▸ **Task item**
Only the number is needed: how many lines of the entries below contain the word "AbstractTableGateway".

▸ **Listed records**
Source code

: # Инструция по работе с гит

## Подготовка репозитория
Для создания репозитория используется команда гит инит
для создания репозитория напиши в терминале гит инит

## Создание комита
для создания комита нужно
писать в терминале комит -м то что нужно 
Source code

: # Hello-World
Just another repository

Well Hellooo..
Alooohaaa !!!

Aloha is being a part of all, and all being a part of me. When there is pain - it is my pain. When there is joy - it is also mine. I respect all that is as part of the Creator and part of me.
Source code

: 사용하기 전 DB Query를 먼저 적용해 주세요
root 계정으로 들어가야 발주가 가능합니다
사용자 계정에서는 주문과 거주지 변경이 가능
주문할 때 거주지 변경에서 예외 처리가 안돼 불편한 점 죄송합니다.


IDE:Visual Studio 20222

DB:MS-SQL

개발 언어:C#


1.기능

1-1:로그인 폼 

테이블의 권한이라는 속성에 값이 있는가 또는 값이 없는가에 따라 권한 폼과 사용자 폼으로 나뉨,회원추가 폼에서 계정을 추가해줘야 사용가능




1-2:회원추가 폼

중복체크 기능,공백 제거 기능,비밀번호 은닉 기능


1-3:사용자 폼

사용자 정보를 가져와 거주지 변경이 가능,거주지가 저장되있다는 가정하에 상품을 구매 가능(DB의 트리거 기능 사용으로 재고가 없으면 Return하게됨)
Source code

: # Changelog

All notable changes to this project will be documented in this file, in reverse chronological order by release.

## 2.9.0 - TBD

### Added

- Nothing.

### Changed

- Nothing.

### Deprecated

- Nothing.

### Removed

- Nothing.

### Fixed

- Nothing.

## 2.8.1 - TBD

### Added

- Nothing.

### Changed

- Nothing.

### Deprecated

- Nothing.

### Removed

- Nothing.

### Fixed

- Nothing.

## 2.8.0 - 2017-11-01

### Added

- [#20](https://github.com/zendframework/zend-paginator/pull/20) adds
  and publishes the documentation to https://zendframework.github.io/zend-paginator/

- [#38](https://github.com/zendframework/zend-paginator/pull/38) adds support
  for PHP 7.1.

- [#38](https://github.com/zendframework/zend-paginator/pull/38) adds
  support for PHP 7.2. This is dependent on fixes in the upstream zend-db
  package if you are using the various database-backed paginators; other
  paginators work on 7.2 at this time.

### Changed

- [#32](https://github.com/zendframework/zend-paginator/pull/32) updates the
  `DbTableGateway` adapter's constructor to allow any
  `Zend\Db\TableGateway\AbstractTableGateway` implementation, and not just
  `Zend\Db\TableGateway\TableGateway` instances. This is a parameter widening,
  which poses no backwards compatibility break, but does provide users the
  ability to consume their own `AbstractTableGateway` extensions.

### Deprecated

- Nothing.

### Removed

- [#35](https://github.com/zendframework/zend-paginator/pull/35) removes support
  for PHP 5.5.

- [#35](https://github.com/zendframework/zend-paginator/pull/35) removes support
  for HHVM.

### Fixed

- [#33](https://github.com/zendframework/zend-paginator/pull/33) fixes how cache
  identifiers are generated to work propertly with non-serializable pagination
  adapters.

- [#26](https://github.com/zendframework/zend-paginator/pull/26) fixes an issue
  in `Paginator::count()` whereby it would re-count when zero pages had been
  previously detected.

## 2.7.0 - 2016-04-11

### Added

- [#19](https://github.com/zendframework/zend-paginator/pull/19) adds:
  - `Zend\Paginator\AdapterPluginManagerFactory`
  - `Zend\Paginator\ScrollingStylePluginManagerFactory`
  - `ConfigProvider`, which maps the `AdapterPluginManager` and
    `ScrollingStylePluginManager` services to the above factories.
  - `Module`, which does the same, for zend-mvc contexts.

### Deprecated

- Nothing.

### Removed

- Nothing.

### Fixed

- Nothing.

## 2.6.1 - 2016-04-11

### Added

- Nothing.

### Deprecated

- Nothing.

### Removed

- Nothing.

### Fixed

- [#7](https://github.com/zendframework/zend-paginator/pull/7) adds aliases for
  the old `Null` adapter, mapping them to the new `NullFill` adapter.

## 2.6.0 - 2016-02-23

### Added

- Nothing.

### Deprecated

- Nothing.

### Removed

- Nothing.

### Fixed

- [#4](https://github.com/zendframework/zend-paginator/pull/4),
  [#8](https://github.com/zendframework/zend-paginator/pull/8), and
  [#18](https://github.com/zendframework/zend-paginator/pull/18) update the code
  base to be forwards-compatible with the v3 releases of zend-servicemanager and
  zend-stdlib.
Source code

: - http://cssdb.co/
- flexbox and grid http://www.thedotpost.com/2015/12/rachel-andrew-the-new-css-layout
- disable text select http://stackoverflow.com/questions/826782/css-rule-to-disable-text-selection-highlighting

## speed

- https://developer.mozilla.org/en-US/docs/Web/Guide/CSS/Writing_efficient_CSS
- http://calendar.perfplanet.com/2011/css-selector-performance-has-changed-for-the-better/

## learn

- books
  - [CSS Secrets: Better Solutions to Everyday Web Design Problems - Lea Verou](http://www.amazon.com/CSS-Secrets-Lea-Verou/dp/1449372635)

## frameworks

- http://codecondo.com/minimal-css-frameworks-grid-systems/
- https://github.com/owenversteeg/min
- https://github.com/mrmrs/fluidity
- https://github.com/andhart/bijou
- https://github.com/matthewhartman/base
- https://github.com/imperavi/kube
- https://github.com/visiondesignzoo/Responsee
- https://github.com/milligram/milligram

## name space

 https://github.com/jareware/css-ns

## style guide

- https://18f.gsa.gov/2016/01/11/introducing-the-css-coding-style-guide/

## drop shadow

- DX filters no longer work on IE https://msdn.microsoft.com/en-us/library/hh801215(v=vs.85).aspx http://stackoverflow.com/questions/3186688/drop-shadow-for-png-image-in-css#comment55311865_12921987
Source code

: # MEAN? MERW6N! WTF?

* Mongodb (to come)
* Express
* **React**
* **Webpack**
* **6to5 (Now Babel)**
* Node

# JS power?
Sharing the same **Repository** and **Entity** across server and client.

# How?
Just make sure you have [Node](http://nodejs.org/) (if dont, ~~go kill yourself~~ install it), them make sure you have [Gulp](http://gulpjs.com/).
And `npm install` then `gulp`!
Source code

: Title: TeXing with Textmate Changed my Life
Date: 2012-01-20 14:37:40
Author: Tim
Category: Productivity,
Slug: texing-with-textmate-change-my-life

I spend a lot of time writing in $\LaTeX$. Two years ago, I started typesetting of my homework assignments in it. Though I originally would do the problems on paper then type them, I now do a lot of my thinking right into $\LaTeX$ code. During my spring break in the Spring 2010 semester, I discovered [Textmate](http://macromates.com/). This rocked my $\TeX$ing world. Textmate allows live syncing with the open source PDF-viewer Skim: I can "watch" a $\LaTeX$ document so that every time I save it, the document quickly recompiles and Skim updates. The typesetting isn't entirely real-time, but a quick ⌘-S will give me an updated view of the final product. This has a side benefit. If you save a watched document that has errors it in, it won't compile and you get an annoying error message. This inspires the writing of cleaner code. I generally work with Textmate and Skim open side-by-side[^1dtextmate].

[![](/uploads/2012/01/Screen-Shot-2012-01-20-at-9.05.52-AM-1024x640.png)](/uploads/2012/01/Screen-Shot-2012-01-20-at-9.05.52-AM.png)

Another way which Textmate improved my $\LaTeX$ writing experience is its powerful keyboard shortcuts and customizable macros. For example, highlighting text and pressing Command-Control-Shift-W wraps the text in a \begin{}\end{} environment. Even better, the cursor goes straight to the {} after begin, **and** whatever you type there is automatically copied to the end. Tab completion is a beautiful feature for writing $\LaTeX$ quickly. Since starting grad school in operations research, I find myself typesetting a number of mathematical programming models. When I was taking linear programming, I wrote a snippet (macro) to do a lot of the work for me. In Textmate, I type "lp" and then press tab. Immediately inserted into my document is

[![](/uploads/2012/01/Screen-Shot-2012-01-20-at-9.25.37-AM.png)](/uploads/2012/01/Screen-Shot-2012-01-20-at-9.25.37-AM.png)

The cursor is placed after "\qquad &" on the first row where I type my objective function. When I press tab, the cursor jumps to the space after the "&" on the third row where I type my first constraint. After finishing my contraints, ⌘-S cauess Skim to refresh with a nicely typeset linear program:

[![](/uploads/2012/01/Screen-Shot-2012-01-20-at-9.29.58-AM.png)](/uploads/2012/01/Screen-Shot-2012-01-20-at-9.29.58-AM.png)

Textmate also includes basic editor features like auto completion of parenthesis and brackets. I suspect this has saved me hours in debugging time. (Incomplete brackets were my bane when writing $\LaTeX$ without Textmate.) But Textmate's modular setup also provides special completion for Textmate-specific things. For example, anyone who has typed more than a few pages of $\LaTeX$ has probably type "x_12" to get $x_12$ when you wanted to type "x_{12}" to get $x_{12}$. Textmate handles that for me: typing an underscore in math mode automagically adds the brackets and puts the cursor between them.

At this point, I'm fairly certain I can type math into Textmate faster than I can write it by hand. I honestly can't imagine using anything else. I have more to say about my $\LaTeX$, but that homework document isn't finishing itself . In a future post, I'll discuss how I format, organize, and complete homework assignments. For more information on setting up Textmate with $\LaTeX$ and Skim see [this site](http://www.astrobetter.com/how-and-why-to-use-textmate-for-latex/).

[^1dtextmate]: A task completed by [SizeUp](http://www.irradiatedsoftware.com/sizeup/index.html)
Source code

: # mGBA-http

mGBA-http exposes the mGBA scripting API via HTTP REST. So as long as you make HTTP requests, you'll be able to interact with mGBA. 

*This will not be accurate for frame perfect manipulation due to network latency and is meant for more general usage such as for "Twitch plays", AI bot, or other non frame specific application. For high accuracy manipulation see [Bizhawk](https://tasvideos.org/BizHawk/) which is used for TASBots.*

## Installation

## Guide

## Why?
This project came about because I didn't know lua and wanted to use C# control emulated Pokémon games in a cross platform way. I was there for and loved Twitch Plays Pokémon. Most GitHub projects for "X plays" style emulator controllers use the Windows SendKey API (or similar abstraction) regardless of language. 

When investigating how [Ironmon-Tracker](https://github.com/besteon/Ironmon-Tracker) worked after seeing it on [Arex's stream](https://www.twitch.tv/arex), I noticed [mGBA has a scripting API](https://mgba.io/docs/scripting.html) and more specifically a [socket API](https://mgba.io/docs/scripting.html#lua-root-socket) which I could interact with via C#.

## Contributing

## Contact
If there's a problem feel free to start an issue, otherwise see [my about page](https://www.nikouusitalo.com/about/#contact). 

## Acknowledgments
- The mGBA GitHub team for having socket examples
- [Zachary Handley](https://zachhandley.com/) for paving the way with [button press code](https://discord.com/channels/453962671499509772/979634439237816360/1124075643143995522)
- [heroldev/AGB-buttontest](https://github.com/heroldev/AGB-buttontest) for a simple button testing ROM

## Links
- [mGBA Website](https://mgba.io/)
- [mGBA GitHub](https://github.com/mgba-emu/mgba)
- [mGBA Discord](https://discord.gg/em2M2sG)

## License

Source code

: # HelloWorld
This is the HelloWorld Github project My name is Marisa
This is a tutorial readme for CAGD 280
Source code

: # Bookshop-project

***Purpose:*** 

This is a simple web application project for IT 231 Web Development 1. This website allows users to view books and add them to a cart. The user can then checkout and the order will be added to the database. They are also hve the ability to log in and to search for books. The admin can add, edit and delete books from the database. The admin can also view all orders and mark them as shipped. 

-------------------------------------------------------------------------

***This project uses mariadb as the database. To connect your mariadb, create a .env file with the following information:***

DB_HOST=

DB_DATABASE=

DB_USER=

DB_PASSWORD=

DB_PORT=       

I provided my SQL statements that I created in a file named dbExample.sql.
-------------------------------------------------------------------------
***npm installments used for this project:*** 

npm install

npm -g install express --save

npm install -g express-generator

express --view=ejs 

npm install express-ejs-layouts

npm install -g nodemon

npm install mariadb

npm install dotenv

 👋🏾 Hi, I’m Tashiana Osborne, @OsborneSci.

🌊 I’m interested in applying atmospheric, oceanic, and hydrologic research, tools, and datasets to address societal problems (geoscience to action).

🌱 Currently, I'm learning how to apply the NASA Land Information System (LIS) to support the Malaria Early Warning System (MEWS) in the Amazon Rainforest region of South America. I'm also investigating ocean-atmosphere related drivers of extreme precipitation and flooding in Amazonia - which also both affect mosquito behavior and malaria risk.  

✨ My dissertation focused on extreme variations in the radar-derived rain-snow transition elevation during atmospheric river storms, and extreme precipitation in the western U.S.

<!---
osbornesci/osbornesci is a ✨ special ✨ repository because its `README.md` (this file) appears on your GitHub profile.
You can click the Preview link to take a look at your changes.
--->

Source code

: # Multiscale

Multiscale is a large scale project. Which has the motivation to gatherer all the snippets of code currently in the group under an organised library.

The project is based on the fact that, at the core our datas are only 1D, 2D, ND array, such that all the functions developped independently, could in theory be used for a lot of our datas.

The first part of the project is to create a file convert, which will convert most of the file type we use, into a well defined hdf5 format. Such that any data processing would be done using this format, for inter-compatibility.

▸ **Task solution**
2